Une ambiguïté savamment cultivée
Dorante n'en cultive pas moins l'ambiguïté, parsemant ses réponses évasives d'indications pratiques très précises. Dans l'ordre, il annonce ainsi à Araminte que la femme qu'il aime est « veuve », puis qu'elle est d'« un état bien au-dessus du [s]ien » : autant d'éléments qui ne peuvent que confirmer Araminte dans l'idée qu'il lui parle d'elle. Dorante va même plus loin en lui laissant entendre par deux fois qu'il se trouve chaque jour en présence de cette femme. Lorsque Araminte lui demande quel intérêt il a à travailler chez elle, il joue dans sa réponse sur le terme « douceur », qui appartient également au vocabulaire galant et amoureux. Si Dorante paraît en mauvaise posture dans ce dialogue où Araminte tente de le mettre au pied du mur, ce n'est qu'à première vue, car, en réalité, tout se déroule selon son souhait.
Telle est prise qui croyait prendre…
Un coup d'avance
Araminte ne peut gagner la partie amoureuse qui se joue dans cette scène, car Dorante a pipé les dés : contrairement à ce qu'elle croit, il sait qu'elle a connaissance de son amour puisque Dubois, à sa demande, le lui a révélé. C'est pour cette raison que Dorante peut se permettre des paroles ambiguës : parce qu'il sait qu'Araminte en saisira le double sens.
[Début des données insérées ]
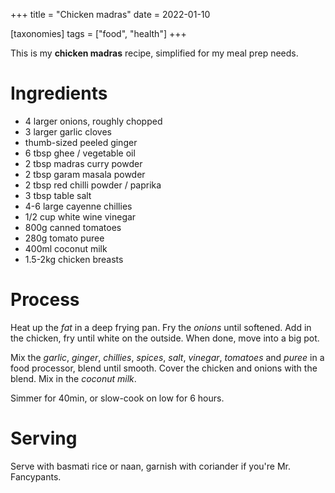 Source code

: +++
title = "Chicken madras"
date = 2022-01-10

[taxonomies]
tags = ["food", "health"]
+++

This is my **chicken madras** recipe, simplified for my meal prep needs.

# Ingredients

- 4 larger onions, roughly chopped
- 3 larger garlic cloves
- thumb-sized peeled ginger
- 6 tbsp ghee / vegetable oil
- 2 tbsp madras curry powder
- 2 tbsp garam masala powder
- 2 tbsp red chilli powder / paprika
- 3 tbsp table salt
- 4-6 large cayenne chillies
- 1/2 cup white wine vinegar
- 800g canned tomatoes
- 280g tomato puree
- 400ml coconut milk
- 1.5-2kg chicken breasts

# Process

Heat up the _fat_ in a deep frying pan. Fry the _onions_ until softened. Add in
the chicken, fry until white on the outside. When done, move into a big pot.

Mix the _garlic_, _ginger_, _chillies_, _spices_, _salt_, _vinegar_, _tomatoes_
and _puree_ in a food processor, blend until smooth. Cover the chicken and
onions with the blend. Mix in the _coconut milk_.

Simmer for 40min, or slow-cook on low for 6 hours.

# Serving

Serve with basmati rice or naan, garnish with coriander if you're Mr.
Fancypants.
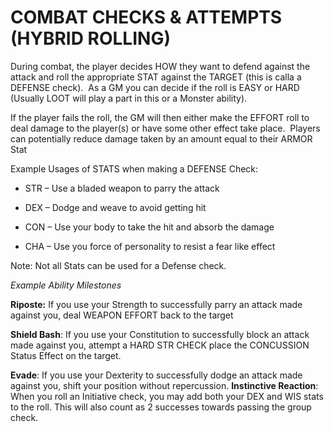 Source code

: # COMBAT CHECKS & ATTEMPTS (HYBRID ROLLING)

During combat, the player decides HOW they want to defend against the attack and roll
the appropriate STAT against the TARGET (this is calla a DEFENSE check).  As a GM you can decide if the roll is EASY or HARD (Usually LOOT will play a part in this or a Monster ability). 

If the player fails the roll, the GM will then either make the EFFORT roll to deal damage
to the player(s) or have some other effect take place.  Players can potentially reduce damage taken by an amount equal to their ARMOR Stat

Example Usages of
STATS when making a DEFENSE Check:

- STR – Use a  bladed weapon to parry the attack

- DEX – Dodge  and weave to avoid getting hit

- CON – Use  your body to take the hit and absorb the damage

- CHA – Use you  force of personality to resist a fear like effect

Note: Not all Stats can be used for a Defense check.

*Example Ability Milestones*

**Riposte:** If you use your Strength to successfully parry an attack made against you, deal WEAPON EFFORT back to the target

**Shield Bash**: If you use your Constitution to successfully block an attack
made against you, attempt a HARD STR CHECK place the CONCUSSION Status Effect on the target.

**Evade**: If you use your Dexterity to successfully dodge an attack made against you, shift your position without repercussion.
**Instinctive Reaction**: When you roll an Initiative check, you may add both your DEX and WIS stats to the roll. This will also count as 2 successes towards passing the group
check.

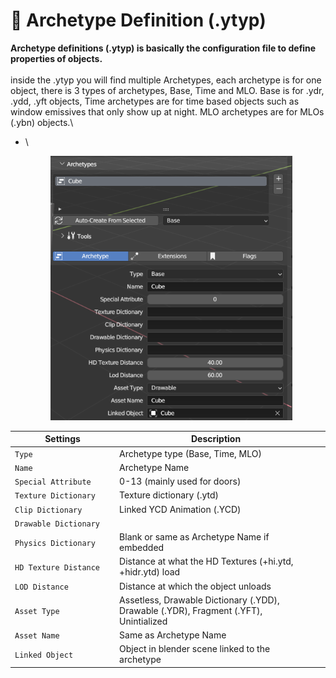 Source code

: # 📇 Archetype Definition (.ytyp)

**Archetype definitions (.ytyp) is basically the configuration file to define properties of objects.**\
\
inside the .ytyp you will find multiple Archetypes, each archetype is for one object, there is 3 types of archetypes, Base, Time and MLO. Base is for .ydr, .ydd, .yft objects, Time archetypes are for time based objects such as window emissives that only show up at night. MLO archetypes are for MLOs (.ybn) objects.\


*   \


    <figure><img src="../../.gitbook/assets/image (33).png" alt="" width="387"><figcaption></figcaption></figure>

<table><thead><tr><th width="266.3333333333333">Settings</th><th width="628">Description</th><th data-hidden></th></tr></thead><tbody><tr><td><code>Type</code></td><td>Archetype type (Base, Time, MLO)</td><td></td></tr><tr><td><code>Name</code></td><td>Archetype Name</td><td></td></tr><tr><td><code>Special Attribute</code></td><td>0-13 (mainly used for doors)</td><td></td></tr><tr><td><code>Texture Dictionary</code></td><td>Texture dictionary (.ytd)</td><td></td></tr><tr><td><code>Clip Dictionary</code></td><td>Linked YCD Animation (.YCD)</td><td></td></tr><tr><td><code>Drawable Dictionary</code></td><td></td><td></td></tr><tr><td><code>Physics Dictionary</code></td><td>Blank or same as Archetype Name if embedded</td><td></td></tr><tr><td><code>HD Texture Distance</code></td><td>Distance at what the HD Textures (+hi.ytd, +hidr.ytd) load</td><td></td></tr><tr><td><code>LOD Distance</code></td><td>Distance at which the object unloads</td><td></td></tr><tr><td><code>Asset Type</code></td><td>Assetless, Drawable Dictionary (.YDD), Drawable (.YDR), Fragment (.YFT), Unintialized</td><td></td></tr><tr><td><code>Asset Name</code></td><td>Same as Archetype Name</td><td></td></tr><tr><td><code>Linked Object</code></td><td>Object in blender scene linked to the archetype</td><td></td></tr></tbody></table>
Il maîtrise donc entièrement la situation dans cette scène, comme le confirme l'ironie comique qui perce dans cette réplique : « Hélas ! Madame, elle ne sait pas seulement que je l'adore. » Autre indice de sa maîtrise de la situation, l'emploi anticipé et figuré du verbe « peindre » (« je m'égarerais en la peignant ») par lequel il amène peu à peu la conversation sur le portrait pictural qu'il a réalisé d'Araminte et qu'il a sciemment fait intercepter par Arlequin et Marton afin que son amour soit connu de tous. Ainsi Dorante, qui semblait respecter toutes les conventions sociales, les transgresse.
Araminte s'expose
Aussi Araminte est-elle en réalité dans cette scène celle qui s'expose et découvre malgré elle ses sentiments. Son impatience, qui se manifeste par l'accumulation de questions et d'exclamations, est le signe de son intérêt pour Dorante.
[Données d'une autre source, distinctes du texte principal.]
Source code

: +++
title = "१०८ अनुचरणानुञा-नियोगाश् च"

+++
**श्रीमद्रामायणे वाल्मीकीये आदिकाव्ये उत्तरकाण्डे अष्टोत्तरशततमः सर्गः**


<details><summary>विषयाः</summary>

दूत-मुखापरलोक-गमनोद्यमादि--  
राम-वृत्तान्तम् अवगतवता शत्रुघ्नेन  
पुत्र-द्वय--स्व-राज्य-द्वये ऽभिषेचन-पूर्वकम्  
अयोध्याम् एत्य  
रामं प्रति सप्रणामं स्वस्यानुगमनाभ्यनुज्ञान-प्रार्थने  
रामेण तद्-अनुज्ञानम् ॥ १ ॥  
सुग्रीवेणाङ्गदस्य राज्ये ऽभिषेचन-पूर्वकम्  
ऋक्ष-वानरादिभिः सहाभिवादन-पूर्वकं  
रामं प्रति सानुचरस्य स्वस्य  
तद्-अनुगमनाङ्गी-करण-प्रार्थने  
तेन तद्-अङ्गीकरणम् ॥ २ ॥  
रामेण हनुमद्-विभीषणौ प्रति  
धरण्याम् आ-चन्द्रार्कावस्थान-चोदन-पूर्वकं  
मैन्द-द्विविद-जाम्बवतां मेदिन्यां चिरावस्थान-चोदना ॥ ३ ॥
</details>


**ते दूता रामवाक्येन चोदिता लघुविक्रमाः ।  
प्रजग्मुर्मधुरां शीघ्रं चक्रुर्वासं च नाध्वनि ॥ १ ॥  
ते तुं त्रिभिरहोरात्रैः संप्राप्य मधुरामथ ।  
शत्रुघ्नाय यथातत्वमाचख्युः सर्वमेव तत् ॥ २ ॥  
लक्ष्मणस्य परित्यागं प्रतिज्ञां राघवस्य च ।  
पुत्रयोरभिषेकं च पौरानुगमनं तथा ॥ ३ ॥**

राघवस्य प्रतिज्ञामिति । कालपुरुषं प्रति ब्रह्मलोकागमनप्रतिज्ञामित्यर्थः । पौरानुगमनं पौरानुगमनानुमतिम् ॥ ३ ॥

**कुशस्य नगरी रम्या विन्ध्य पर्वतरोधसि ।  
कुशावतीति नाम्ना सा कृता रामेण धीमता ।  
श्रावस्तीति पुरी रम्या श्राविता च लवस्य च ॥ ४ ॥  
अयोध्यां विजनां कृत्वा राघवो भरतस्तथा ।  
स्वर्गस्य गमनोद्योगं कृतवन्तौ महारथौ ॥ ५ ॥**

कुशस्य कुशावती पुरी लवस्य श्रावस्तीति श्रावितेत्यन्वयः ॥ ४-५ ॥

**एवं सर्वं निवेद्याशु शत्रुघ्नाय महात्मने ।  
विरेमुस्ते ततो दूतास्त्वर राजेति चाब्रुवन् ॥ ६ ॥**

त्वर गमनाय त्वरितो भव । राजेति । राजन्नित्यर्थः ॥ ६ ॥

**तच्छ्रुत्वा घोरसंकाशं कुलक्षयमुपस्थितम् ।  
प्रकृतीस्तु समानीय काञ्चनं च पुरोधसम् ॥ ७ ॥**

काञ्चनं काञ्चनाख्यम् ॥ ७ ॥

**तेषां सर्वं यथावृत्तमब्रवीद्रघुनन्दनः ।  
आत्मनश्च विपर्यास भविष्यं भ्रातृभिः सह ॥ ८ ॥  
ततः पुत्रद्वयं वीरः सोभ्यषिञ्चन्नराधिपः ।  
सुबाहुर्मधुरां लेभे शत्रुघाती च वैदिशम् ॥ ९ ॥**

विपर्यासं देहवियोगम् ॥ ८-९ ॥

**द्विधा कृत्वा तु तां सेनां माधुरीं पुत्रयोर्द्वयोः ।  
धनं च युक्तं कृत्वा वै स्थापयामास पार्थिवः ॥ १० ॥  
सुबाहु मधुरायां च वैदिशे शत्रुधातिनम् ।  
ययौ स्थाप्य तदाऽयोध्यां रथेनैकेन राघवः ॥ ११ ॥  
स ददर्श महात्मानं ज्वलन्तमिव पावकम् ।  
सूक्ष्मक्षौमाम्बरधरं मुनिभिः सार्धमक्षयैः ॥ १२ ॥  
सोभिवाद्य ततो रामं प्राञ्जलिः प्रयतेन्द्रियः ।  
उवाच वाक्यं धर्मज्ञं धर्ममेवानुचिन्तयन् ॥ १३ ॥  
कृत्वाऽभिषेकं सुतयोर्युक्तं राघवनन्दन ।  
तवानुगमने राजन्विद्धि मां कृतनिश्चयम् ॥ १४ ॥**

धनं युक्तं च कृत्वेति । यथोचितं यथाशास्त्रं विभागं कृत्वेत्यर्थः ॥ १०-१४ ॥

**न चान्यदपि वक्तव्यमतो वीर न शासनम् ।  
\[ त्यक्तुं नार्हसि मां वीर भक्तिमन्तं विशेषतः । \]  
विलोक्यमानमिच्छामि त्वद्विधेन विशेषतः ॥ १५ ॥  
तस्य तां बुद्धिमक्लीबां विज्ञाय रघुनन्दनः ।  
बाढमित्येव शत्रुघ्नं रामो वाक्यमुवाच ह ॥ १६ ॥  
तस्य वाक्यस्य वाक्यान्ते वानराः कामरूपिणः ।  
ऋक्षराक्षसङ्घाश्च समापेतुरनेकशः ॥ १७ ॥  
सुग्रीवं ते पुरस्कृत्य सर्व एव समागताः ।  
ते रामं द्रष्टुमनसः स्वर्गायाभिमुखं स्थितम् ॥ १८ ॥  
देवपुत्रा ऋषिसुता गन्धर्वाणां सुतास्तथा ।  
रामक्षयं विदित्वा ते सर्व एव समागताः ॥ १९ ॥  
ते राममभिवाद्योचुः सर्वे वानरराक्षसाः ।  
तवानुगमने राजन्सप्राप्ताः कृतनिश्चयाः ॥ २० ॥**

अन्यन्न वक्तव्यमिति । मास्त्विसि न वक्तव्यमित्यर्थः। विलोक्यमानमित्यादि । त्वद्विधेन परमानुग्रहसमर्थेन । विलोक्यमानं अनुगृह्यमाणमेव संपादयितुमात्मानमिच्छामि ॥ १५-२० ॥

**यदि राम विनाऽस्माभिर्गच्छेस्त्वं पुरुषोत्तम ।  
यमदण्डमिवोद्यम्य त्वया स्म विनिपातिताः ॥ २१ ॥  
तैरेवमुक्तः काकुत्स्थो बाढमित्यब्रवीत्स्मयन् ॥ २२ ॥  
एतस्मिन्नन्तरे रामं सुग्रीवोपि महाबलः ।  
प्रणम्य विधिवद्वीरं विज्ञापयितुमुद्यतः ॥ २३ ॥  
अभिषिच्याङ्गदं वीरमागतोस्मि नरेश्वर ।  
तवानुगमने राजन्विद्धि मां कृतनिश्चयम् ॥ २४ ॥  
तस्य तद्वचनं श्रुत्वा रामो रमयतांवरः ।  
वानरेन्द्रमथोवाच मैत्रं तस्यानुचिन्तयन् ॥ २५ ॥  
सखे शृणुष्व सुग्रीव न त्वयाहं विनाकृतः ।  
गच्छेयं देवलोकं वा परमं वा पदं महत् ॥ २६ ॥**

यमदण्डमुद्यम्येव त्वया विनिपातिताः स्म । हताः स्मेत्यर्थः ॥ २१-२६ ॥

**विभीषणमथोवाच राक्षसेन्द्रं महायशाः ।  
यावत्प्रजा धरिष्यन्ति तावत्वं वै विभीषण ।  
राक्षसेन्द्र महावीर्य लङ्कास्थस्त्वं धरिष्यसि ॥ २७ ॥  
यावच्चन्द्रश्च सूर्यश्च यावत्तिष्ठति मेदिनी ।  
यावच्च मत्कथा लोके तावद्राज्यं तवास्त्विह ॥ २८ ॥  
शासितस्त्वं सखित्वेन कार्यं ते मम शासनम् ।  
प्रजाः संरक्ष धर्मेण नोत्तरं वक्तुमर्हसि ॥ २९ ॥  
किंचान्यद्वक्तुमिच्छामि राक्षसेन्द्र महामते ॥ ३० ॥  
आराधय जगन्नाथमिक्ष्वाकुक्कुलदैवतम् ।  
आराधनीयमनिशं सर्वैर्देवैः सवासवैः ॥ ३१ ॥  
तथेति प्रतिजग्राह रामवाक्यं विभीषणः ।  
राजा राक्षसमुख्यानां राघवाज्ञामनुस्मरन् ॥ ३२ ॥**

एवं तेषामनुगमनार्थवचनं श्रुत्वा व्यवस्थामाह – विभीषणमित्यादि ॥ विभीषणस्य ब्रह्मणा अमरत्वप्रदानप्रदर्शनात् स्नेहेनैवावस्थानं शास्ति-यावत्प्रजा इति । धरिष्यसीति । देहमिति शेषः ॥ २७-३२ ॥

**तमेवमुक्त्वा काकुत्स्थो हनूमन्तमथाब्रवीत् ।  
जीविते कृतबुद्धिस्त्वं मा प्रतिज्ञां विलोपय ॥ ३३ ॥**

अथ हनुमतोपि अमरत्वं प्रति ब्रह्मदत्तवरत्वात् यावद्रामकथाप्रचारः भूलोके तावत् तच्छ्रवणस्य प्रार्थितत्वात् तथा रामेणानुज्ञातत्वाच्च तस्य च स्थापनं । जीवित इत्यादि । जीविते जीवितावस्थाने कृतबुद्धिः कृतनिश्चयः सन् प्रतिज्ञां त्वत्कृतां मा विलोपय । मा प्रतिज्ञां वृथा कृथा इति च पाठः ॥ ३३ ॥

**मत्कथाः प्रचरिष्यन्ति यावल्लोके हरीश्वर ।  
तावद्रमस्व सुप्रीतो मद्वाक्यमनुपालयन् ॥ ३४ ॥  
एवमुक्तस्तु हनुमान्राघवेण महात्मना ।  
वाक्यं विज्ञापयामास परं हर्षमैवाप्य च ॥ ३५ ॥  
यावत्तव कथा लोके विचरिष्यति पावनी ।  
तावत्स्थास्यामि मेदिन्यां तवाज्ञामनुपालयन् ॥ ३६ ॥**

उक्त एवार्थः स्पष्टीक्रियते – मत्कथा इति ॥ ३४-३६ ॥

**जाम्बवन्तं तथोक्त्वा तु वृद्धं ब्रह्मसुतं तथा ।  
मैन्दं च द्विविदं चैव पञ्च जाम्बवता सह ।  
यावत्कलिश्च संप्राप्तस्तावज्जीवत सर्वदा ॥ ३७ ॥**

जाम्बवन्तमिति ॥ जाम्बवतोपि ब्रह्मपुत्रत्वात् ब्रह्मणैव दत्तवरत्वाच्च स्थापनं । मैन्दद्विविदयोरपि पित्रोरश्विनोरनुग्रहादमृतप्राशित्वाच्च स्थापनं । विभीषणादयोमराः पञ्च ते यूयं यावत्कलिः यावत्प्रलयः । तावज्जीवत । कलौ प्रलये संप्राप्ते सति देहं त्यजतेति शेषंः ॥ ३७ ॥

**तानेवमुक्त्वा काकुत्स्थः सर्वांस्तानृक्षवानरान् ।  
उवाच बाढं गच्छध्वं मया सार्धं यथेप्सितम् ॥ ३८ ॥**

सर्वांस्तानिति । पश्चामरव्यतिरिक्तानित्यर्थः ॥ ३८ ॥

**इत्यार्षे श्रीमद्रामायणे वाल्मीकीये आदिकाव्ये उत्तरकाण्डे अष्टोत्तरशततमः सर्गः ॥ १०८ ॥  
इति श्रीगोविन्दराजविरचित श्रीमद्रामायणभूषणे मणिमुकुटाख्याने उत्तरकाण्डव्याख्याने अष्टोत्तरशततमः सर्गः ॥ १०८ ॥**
Ses dénégations (« Je ne vous interroge que par étonnement »), les précautions oratoires qu'elle prend (« par hasard » ; « si ce ne serait point ») et les ouvertures qu'elle ménage en direction de Dorante (« On essaie de se faire aimer, ce me semble : cela est naturel et pardonnable ») sont autant d'indices de sa tendresse pour lui.
Enfin, la multiplication des impératifs à la fin de l'extrait, en signalant sa détermination à faire avouer à Dorante son amour, achève de trahir celui qu'elle éprouve pour lui.
Conclusion
Marivaux, fidèle à sa conception de l'amour comme jeu entre les deux protagonistes, fait de cette scène une partie serrée entre Araminte et Dorante. Mais les dés ont été pipés dès le début par Dorante, et l'aveu progressif qu'il fait de son amour à Araminte n'est en réalité que l'une des fausses confidences qui émaillent cette pièce, rappelant que, au théâtre, il ne saurait y avoir de véritables confidences.